Even more impressive than his precocious velocity is DeMers' demeanor on the mound.
"When I get ahead in the count, I usually pound the fastball in, instead of going to offspeed right away," DeMers said. "And then to power hitters, I'll back-pitch them—start them off with a breaking ball and then fastballs later in the count to throw them off."
"You can't tell he's only 14 years old just by the way he handles himself and his composure," Padron said. "He was up to 91 his last game out and he just pounds the strike zone. He's aggressive and his demeanor on the mound is just beyond none. You just can't fathom that he's only 14 years old right now. He's going to be a good one."
He already shows good feel for a changeup, which is rare for a player about to leave high school, not to mention one that has yet to step foot in a high school classroom.
"He's a strong kid and he looks like he's going to get stronger," Padron said. "He has that look of a power arm with the big legs and the big backside. He does use all that to his advantage and it's easy, which is what makes his changeup look even better. Because, even as hard as he throws, his changeup is very devastating to hitters. His changeup is his best secondary pitch. His curveball is good, but his changeup is his best pitch. I would use that as an out pitch, right now."
Part of DeMers' maturity comes his experience with Team USA's 14U team that went to Nicaragua last year.

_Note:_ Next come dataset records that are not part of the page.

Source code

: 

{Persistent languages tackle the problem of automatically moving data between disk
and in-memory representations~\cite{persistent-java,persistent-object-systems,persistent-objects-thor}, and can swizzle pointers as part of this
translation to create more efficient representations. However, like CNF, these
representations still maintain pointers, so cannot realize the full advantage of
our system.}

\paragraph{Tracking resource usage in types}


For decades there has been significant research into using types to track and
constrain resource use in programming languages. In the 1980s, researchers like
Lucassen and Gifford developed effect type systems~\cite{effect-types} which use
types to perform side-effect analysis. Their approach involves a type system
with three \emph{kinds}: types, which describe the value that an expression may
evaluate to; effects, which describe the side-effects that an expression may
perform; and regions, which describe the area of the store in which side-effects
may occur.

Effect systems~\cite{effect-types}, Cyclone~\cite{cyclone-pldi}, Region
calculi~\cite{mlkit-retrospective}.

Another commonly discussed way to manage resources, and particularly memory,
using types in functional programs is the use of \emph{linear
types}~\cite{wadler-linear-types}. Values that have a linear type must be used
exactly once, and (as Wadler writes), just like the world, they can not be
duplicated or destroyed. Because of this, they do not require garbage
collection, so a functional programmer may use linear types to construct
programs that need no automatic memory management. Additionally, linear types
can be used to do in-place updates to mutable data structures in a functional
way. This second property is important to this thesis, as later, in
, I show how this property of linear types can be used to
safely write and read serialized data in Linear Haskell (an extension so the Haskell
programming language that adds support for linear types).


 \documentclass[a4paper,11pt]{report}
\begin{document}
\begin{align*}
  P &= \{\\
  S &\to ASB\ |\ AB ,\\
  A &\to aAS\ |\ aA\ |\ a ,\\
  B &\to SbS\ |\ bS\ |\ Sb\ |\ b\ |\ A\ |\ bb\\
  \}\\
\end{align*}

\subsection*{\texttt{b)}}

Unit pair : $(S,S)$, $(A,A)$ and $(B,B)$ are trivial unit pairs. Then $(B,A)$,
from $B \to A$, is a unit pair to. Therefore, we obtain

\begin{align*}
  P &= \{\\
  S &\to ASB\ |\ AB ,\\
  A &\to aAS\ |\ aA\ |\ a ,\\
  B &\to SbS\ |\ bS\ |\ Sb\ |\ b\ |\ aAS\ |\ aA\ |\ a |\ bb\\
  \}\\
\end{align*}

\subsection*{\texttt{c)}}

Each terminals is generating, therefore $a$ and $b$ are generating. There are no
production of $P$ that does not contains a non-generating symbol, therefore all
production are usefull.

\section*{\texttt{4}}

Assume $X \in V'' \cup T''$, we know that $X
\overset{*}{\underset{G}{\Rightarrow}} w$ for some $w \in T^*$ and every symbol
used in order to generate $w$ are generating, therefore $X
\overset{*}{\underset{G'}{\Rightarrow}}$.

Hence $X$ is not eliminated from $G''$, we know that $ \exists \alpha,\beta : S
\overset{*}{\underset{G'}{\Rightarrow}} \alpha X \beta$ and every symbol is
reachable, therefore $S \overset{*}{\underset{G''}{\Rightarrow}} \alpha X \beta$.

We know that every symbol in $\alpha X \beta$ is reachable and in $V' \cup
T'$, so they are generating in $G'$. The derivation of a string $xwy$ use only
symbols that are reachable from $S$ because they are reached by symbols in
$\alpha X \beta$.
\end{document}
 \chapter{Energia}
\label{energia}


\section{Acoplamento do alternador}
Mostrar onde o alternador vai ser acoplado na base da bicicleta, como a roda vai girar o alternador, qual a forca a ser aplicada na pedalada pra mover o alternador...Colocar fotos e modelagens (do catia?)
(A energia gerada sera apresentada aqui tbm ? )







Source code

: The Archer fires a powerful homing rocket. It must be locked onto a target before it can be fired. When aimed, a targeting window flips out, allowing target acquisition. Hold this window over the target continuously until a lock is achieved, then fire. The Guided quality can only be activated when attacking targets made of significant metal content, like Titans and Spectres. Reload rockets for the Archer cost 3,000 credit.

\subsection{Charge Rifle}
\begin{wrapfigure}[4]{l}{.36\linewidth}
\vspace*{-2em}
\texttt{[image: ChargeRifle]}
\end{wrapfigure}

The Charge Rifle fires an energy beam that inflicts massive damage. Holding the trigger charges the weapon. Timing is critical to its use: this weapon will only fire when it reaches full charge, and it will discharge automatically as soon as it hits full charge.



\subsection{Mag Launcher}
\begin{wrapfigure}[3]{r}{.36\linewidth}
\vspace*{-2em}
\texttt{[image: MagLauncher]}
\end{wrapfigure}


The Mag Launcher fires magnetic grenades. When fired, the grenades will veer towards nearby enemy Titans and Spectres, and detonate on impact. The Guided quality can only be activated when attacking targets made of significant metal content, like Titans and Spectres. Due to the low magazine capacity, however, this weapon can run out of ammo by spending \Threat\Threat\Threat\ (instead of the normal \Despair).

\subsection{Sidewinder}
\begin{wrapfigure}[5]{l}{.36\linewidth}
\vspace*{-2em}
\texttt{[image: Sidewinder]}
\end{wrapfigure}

"We've had the 14U program for five years now and there are three or four guys a year now that are coming in with international experience," 16U director Jeff Singer said. "It's something we didn't have before and there's no doubt that's something—whether it's just dealing with the living conditions when you're out of your comfort zone in the United States, or just the pressure and understanding what the crowd is like and what we need to bring as the United States—that's huge."
DeMers said teammates have been asking him what to expect in terms of the stadium environment, the living conditions and, of course, the food.
"In Nicaragua, we had rice with every meal and beans with every meal," DeMers said. "Some nights they said it was steak. . . but I'm not sure what it was."
The hitter that has stood out the most for the 16U team is outfielder Austin Meadows, a 2013 prospect from Grayson (Ga.) High.
At 6-foot-3 and 200 pounds, Meadows is an impressive athlete that is taking time off from his high school football team—where he plays running back and outside linebacker—to play for Team USA.
On the baseball field, he bats and throws lefthanded. He shows a good feel for hitting, has some power potential and has speed that can really impact the game on both sides of the ball.
"He's a five-tool guy," Singer said. "He's going to play center field and hit leadoff for us. He'll get on base and get himself into scoring position. He can also run the ball down. It's a big outfield—353 (feet) down the lines, 400 to center and 420 in the gaps and it's at elevation, so the ball carries. So, to have good outfield play is important and that's going to be big. We took advantage of some less-than-stellar outfield play by our opponents last year, so I understand how important it is to have good, strong outfield play and speed out there. . . He's a special player."
Athletics come naturally to Meadows. His father played football and baseball at Morehead State, and his mother played softball at Georgia State and Georgia Southern.
"My mom actually might have a better arm than me," Meadows said. "She can throw it."